> **What to produce**
Scan the material that follows for lines with "could". Answer with how many there are, nothing else.

** Data extract follows **

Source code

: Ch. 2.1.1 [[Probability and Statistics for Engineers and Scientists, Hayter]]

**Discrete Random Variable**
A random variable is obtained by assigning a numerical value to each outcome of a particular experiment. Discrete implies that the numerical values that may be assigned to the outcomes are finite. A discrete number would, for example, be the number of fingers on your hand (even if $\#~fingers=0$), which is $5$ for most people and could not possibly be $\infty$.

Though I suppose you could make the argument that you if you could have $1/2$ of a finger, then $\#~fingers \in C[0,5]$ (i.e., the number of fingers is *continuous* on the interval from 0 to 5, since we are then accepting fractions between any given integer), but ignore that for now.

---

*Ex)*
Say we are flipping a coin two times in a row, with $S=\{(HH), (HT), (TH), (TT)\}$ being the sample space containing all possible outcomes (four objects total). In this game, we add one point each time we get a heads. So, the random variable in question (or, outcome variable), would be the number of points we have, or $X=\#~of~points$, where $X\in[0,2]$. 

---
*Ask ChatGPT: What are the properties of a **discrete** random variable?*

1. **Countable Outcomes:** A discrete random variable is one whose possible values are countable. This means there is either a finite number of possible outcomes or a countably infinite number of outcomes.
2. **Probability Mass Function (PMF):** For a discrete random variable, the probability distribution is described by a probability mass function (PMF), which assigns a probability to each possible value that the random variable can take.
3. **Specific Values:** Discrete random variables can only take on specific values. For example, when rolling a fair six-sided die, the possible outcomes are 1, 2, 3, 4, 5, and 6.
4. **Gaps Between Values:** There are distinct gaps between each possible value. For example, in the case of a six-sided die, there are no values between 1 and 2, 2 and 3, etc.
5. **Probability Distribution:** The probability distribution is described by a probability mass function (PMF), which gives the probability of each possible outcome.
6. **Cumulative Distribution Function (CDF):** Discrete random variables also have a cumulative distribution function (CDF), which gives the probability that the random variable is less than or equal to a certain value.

** End of Data extract **

> **Exercise answer**
2